*** EXTRACTED MATERIAL ***

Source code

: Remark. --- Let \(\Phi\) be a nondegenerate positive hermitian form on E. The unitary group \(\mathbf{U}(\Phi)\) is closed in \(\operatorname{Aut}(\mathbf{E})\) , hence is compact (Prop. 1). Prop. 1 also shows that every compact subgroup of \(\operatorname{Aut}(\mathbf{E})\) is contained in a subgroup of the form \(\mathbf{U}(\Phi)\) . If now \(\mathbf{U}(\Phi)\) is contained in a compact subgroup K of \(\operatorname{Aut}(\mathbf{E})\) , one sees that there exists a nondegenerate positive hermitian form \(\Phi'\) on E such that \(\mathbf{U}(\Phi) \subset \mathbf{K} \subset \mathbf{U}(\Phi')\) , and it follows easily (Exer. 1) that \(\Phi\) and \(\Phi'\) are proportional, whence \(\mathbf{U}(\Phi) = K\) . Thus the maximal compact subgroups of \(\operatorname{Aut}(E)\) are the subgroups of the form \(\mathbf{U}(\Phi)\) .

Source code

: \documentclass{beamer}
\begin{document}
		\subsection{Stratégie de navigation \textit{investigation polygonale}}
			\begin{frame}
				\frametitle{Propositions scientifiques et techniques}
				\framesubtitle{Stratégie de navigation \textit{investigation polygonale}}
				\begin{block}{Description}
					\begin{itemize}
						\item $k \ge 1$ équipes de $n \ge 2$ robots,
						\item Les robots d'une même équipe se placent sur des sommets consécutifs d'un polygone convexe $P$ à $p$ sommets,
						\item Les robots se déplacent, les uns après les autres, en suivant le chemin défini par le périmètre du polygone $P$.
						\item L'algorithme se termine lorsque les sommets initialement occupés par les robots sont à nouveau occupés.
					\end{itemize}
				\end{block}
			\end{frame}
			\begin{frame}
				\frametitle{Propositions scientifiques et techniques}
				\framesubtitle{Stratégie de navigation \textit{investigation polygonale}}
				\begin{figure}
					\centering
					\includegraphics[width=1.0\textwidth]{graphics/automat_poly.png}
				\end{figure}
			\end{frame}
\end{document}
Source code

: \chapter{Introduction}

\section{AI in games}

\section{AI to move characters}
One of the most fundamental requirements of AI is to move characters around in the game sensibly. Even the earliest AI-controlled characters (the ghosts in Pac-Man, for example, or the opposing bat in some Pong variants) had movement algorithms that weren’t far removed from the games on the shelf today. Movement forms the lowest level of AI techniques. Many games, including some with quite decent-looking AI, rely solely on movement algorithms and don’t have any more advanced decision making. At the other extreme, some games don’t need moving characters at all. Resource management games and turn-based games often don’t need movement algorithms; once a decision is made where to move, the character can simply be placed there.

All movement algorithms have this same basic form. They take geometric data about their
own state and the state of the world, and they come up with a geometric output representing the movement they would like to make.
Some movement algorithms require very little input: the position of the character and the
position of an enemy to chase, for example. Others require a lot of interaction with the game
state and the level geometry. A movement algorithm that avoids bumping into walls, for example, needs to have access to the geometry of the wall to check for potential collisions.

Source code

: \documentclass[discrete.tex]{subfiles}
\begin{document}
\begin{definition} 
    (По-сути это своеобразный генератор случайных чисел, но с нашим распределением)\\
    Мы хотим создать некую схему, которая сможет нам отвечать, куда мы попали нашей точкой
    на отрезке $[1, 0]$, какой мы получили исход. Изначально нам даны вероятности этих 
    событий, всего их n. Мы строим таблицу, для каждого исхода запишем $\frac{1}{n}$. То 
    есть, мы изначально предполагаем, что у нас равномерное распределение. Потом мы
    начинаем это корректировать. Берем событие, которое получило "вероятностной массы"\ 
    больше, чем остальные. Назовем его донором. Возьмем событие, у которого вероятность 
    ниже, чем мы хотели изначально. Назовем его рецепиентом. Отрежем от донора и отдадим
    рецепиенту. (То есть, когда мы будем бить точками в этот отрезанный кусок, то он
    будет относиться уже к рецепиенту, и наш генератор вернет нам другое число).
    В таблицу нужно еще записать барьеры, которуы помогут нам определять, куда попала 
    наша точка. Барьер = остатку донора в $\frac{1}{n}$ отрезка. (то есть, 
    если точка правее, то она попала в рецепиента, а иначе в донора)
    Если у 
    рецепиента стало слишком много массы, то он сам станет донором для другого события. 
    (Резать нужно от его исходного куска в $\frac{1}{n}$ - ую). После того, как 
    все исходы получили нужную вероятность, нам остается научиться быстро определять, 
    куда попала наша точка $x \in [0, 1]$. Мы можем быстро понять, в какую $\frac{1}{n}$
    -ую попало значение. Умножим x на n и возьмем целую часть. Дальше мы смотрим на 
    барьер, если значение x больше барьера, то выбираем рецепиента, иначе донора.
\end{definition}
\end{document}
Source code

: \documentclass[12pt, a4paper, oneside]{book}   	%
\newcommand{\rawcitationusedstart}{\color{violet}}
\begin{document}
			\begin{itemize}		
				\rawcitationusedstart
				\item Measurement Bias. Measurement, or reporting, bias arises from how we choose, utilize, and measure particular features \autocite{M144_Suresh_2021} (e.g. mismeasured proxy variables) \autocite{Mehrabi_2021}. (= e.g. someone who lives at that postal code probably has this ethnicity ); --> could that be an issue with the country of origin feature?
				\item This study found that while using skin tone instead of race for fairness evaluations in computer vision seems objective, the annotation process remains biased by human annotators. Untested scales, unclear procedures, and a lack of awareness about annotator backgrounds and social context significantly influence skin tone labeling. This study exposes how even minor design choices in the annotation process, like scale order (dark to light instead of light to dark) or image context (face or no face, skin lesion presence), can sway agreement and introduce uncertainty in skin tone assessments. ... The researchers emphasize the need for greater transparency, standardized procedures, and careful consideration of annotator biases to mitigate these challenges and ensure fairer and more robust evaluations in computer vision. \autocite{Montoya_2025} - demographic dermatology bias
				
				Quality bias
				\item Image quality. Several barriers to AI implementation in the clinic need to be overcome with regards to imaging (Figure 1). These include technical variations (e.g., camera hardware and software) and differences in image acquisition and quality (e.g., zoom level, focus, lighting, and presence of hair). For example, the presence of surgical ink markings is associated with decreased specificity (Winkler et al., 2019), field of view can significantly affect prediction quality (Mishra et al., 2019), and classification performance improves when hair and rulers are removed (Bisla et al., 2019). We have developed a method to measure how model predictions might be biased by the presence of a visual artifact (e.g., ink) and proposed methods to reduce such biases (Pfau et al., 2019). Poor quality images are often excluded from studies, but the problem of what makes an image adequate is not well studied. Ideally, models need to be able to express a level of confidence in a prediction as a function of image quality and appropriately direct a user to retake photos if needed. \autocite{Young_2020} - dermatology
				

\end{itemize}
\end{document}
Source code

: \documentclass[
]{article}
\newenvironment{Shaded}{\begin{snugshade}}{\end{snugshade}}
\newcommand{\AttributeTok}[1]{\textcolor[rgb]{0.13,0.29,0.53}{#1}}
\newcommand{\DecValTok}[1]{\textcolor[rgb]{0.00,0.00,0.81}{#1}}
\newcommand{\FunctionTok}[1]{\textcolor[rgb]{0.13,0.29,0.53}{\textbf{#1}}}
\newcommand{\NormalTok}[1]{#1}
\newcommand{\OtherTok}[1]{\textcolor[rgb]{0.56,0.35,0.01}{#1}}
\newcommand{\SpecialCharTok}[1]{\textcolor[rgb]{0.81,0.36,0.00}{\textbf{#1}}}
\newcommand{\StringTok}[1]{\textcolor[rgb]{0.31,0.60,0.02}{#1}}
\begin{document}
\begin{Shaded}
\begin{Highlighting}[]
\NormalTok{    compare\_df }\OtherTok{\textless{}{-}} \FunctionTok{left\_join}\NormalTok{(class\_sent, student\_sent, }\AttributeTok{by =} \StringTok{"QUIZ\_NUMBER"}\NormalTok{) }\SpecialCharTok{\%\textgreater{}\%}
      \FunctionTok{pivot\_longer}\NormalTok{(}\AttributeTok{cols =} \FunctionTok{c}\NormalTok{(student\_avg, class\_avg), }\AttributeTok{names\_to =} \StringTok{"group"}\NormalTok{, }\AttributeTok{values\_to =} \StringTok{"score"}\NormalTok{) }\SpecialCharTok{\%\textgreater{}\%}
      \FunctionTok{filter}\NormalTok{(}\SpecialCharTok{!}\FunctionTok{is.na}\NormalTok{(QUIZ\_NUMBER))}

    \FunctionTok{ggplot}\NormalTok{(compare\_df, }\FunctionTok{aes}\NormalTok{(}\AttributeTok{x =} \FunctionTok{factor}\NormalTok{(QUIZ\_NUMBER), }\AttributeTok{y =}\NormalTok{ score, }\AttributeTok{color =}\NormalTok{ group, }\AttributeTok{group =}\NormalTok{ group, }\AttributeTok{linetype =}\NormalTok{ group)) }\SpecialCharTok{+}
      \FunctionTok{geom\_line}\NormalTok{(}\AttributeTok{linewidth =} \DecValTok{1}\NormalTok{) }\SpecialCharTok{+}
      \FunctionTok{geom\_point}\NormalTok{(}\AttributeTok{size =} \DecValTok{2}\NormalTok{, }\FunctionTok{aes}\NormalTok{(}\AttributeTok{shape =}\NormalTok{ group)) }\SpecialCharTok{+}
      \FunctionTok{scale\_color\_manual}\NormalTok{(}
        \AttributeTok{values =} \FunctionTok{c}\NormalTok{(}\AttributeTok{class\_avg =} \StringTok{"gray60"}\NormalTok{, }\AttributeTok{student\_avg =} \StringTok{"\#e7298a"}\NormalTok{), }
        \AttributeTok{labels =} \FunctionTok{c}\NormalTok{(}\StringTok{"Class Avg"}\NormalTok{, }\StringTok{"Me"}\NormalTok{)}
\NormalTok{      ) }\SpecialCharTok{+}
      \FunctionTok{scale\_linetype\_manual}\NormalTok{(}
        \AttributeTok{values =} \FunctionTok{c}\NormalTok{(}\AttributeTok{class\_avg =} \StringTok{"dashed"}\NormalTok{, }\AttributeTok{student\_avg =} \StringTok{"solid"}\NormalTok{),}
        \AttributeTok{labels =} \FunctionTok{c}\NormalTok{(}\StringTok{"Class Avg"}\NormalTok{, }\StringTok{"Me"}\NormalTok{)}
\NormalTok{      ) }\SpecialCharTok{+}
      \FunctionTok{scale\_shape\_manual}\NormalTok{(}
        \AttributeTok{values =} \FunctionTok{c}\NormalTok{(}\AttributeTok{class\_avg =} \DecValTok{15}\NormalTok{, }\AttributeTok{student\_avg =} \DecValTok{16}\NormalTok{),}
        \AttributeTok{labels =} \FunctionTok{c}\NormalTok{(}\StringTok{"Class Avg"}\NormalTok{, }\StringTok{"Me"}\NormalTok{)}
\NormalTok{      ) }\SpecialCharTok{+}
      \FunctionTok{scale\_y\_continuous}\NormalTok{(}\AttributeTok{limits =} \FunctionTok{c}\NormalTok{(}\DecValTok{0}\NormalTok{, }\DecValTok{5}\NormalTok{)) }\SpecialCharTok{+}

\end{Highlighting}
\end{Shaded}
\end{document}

*** End of EXTRACTED MATERIAL ***

*DESCRIPTION OF THE TASK:* Note how many lines in the material hold the word "OtherTok", and give that number by itself.

*REPLY TO THE EXERCISE:* 2